EXERCISE OBJECTIVE: Output exactly the lines below, starting with the line that has "- kaboom kaboom" and going on through the line that has "- Entity context", both included, and no other lines.

DATA:
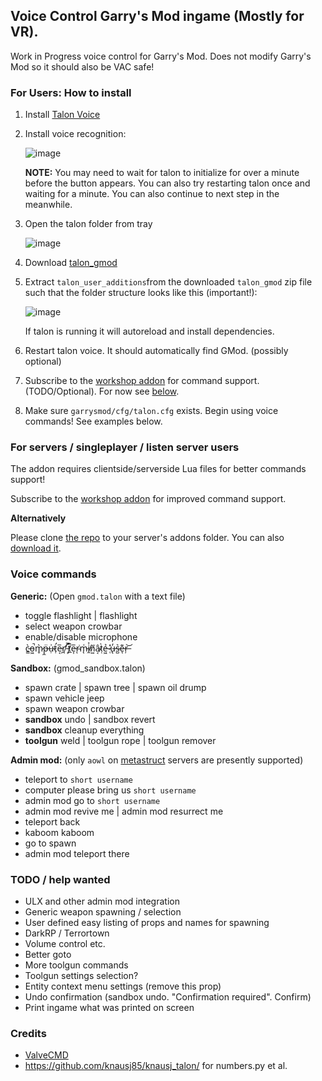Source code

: ## Voice Control Garry's Mod ingame (Mostly for VR). 

Work in Progress voice control for Garry's Mod. Does not modify Garry's Mod so it should also be VAC safe!

### For Users: How to install

 1. Install [Talon Voice](https://talonvoice.com/)
 2. Install voice recognition:
 
      ![image](https://user-images.githubusercontent.com/207340/156883300-794009b3-5a72-46dc-a4bc-720188f3cc9c.png)
      
      **NOTE:** You may need to wait for talon to initialize for over a minute before the button appears.
      You can also try restarting talon once and waiting for a minute. You can also continue to next step in the meanwhile.
      
 3. Open the talon folder from tray
  
     ![image](https://user-images.githubusercontent.com/207340/156883338-8097ddf1-31c1-4cec-9a4c-cb62f7359ae1.png)
 
 4. Download [talon_gmod](https://github.com/Metastruct/talon_gmod/archive/refs/heads/dev.zip)
 5. Extract `talon_user_additions`from the downloaded `talon_gmod` zip file such that the folder structure looks like this (important!): 
     
     ![image](https://user-images.githubusercontent.com/207340/156883351-13e8b385-7e78-448f-b5f0-ee0e6aa3fac0.png)
     
     If talon is running it will autoreload and install dependencies.
     
 6. Restart talon voice. It should automatically find GMod. (possibly optional)
 7. Subscribe to the [workshop addon](https://steamcommunity.com/sharedfiles/filedetails/?id=TODO) for command support. (TODO/Optional). For now see [below](#for-servers--singleplayer--listen-server-users).
 8. Make sure `garrysmod/cfg/talon.cfg` exists. Begin using voice commands! See examples below.


### For servers / singleplayer / listen server users

The addon requires clientside/serverside Lua files for better commands support!

Subscribe to the [workshop addon](https://steamcommunity.com/sharedfiles/filedetails/?id=TODO) for improved command support.

**Alternatively**

Please clone [the repo](https://github.com/Metastruct/talon_gmod.git) to your server's addons folder. You can also [download it](https://github.com/Metastruct/talon_gmod/archive/refs/heads/dev.zip).

### Voice commands
**Generic:** (Open `gmod.talon` with a text file)
 - toggle flashlight | flashlight
 - select weapon crowbar
 - enable/disable microphone
 - c̵̳̀o̵͖̚m̷̥̀p̶̼̈ụ̵͗t̷̛̹e̵͔̅r̸̛̪ ̵͕̿t̸̲͆e̵͎̅r̴͘ͅm̵̨͑i̸̼͐n̸͍̆â̴͔ṭ̷̀ẻ̶͖ ̷̜̽u̶̢̓s̶̺͛e̶͊ͅr̶̦͝
 
**Sandbox:** (gmod_sandbox.talon)

 - spawn crate | spawn tree | spawn oil drump
 - spawn vehicle jeep
 - spawn weapon crowbar
 - **sandbox** undo | sandbox revert
 - **sandbox** cleanup everything
 - **toolgun** weld | toolgun rope | toolgun remover

**Admin mod:** (only `aowl` on [metastruct](https://metastruct.eu) servers are presently supported)
 - teleport to `short username`
 - computer please bring us `short username`
 - admin mod go to `short username`
 - admin mod revive me | admin mod resurrect me
 - teleport back
 - kaboom kaboom
 - go to spawn
 - admin mod teleport there

### TODO / help wanted

 - ULX and other admin mod integration
 - Generic weapon spawning / selection
 - User defined easy listing of props and names for spawning
 - DarkRP / Terrortown
 - Volume control etc.
 - Better goto
 - More toolgun commands
 - Toolgun settings selection?
 - Entity context menu settings (remove this prop)
 - Undo confirmation (sandbox undo. "Confirmation required". Confirm)
 - Print ingame what was printed on screen

### Credits
 - [ValveCMD](github.com/python1320/valvecmd)
 - https://github.com/knausj85/knausj_talon/ for numbers.py et al.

SOLUTION TO THE PROBLEM:
 - kaboom kaboom
 - go to spawn
 - admin mod teleport there

### TODO / help wanted

 - ULX and other admin mod integration
 - Generic weapon spawning / selection
 - User defined easy listing of props and names for spawning
 - DarkRP / Terrortown
 - Volume control etc.
 - Better goto
 - More toolgun commands
 - Toolgun settings selection?
 - Entity context menu settings (remove this prop)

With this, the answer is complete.